We'll see what Trump thinks of Wiatrowski and the data nerds' August numbers when they come out on the first Friday of September. The president has vowed to pick an 'exceptional replacement' for McEntarfer, and that is probably true. There will be many exceptions concerning whomever Trump sends to the Senate for confirmation to the post. In the meantime, if the August numbers are as glum as the rest of this summers', Trump may start firing his way through acting commissioners until he finds one who sees the 'great Republican Success' the president claims McEntarfer was concealing.
But he can burn that bridge when he comes to it.
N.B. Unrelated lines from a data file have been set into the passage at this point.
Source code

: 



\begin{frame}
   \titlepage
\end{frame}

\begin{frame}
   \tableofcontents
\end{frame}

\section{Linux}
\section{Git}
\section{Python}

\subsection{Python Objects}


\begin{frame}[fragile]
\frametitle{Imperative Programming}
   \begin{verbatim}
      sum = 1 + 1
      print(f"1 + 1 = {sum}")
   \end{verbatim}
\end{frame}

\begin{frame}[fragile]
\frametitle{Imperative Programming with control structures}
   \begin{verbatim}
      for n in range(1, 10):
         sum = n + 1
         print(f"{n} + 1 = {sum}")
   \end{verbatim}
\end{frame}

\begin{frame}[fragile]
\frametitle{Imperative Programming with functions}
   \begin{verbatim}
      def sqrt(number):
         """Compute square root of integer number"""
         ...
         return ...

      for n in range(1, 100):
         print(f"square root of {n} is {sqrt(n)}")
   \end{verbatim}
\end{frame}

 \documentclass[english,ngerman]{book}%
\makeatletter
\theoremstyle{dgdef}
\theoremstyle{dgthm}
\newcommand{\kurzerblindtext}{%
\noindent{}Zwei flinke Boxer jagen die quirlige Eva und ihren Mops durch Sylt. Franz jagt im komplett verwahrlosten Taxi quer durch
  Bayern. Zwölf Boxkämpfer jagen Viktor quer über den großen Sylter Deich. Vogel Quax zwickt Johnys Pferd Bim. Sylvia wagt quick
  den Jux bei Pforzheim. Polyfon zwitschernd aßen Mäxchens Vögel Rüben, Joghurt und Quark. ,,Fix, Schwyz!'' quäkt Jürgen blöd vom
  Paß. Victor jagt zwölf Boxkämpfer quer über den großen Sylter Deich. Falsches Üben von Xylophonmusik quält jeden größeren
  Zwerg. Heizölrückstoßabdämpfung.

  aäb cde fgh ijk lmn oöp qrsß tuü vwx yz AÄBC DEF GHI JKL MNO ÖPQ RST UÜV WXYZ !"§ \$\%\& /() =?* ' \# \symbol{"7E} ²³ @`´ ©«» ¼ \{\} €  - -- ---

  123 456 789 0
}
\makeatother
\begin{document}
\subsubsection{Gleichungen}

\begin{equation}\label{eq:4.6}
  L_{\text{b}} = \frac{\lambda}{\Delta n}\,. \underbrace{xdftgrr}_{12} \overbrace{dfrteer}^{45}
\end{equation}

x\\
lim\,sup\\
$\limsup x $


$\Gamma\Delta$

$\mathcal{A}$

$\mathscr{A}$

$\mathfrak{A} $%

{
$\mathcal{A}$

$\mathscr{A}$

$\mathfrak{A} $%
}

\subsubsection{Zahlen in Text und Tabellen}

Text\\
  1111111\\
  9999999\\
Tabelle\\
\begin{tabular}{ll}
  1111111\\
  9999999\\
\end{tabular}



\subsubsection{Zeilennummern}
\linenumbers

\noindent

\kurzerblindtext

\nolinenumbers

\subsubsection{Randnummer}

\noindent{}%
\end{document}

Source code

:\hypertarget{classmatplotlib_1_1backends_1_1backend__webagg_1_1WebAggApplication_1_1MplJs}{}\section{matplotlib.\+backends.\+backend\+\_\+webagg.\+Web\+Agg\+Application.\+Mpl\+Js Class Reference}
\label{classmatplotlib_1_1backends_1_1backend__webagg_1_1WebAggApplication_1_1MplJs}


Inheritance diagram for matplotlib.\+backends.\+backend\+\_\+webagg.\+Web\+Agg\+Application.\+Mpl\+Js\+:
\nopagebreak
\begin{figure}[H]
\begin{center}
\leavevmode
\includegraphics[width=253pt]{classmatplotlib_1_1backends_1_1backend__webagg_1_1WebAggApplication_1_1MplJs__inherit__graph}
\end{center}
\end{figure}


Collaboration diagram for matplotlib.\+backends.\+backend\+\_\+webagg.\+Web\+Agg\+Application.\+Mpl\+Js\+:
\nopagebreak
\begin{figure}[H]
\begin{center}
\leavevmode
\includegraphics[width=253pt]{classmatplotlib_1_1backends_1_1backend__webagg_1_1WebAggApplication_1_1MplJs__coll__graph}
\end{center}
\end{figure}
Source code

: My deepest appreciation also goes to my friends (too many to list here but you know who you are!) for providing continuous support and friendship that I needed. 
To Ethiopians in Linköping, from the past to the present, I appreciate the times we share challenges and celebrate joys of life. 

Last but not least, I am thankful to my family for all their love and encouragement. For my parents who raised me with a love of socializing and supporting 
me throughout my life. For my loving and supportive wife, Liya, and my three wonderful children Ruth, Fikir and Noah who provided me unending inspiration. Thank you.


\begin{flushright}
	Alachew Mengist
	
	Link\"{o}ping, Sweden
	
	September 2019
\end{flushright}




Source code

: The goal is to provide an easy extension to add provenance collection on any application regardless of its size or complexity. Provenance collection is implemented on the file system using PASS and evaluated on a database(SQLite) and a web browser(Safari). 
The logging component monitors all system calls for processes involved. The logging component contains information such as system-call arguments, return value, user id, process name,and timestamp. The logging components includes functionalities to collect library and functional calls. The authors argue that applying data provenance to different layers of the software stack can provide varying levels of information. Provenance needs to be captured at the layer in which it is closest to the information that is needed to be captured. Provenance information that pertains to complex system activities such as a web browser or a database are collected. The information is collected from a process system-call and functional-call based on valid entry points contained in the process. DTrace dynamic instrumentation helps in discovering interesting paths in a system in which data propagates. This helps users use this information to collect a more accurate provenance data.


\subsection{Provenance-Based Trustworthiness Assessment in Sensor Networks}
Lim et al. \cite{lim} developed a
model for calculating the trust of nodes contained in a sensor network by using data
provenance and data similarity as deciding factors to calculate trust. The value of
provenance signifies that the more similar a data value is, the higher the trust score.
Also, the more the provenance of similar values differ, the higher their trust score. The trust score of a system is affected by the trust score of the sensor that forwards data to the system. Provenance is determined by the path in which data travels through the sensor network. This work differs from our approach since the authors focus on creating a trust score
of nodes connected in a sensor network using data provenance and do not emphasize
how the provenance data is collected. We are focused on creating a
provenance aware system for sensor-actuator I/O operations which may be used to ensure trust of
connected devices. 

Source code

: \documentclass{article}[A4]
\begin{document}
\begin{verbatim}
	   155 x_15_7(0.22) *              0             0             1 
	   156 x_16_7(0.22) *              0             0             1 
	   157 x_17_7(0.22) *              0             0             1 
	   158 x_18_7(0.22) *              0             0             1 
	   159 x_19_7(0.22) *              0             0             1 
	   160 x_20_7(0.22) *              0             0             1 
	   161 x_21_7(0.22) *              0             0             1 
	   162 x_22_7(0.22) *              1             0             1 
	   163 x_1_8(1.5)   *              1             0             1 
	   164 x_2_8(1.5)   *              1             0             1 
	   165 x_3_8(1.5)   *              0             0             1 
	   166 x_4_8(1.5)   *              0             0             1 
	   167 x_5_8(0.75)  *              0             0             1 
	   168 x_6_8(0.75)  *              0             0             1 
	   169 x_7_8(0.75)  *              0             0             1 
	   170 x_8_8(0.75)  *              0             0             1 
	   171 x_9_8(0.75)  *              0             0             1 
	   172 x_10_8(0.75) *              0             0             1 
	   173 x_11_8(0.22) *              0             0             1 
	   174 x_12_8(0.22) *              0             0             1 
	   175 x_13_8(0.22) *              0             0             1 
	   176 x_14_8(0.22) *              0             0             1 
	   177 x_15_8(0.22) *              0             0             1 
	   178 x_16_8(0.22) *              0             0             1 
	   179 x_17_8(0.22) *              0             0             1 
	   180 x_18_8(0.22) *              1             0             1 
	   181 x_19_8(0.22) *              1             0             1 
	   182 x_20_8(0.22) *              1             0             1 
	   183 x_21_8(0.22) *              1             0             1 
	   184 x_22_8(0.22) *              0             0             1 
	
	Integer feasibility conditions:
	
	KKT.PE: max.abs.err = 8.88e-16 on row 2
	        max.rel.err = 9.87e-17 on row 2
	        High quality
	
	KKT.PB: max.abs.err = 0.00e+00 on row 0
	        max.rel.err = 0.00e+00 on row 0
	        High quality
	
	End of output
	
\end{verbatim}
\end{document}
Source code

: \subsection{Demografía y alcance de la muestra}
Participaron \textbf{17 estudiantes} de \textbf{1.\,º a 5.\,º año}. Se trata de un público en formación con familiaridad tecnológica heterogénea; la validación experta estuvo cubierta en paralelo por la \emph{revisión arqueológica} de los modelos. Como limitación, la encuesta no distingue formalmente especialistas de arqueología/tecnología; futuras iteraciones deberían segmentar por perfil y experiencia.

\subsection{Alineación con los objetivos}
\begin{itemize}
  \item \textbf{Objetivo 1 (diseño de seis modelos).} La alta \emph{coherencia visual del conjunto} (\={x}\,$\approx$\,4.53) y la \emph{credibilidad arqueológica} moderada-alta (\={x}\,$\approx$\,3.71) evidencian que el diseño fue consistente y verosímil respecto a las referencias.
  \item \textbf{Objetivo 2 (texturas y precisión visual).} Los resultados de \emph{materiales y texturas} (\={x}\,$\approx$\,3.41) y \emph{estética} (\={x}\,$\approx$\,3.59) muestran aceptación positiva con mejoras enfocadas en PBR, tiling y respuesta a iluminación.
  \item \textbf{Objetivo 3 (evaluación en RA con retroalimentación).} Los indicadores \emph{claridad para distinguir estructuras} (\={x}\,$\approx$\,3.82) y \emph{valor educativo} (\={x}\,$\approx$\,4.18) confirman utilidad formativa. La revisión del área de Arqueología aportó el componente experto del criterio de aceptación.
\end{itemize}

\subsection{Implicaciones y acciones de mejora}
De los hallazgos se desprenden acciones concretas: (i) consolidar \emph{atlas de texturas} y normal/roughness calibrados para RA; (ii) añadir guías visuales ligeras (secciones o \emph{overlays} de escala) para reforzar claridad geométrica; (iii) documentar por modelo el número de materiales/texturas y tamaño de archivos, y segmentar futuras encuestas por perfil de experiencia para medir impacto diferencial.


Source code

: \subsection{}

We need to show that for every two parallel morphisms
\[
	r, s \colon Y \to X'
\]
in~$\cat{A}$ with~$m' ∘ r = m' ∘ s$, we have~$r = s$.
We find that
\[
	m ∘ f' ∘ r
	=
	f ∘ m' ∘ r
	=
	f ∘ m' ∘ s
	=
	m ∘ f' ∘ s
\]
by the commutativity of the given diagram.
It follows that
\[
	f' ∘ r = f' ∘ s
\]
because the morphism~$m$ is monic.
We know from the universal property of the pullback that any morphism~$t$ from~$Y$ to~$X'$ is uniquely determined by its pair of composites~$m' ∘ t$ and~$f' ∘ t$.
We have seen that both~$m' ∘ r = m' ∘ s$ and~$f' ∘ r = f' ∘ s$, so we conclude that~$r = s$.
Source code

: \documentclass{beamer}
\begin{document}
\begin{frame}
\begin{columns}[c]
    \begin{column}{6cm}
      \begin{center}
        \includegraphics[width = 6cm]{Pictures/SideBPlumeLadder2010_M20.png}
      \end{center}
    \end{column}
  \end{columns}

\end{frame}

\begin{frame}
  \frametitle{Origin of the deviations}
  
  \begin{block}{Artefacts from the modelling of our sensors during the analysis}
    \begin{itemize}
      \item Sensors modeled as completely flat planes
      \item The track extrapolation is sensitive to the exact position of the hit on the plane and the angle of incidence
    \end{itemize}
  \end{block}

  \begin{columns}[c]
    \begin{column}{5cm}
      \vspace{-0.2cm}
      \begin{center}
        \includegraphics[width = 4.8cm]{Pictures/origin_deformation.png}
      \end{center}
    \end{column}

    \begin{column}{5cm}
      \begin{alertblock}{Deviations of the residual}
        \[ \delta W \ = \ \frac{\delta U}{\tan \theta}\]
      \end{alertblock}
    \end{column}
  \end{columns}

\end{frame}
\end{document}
For now, let's think about why Trump fired McEntarfer and what he meant by 'phony.'
'Days before the election, [McEntarfer] came out with these beautiful numbers for Kamala, I guess Biden-Kamala, and she came out with these beautiful numbers trying to get somebody else elected,' Trump told reporters Friday. 'Then, right after the election, she had an [$800,000] or $900,000 massive reduction — said she made a mistake.'
The fact is that the single poorest employment report of McEntarfer's tenure was the one she published three days before the 2024 election, in which the bureau reported Nov. 1 that the economy had created only 12,000 new jobs in October, a worrisome sign for former President Biden and former Vice President Kamala Harris. There was indeed a revision to those numbers after the election: a substantial increase to 43,000, reflecting the bureau's conclusion that the fall hurricane season had distorted the overall jobs picture.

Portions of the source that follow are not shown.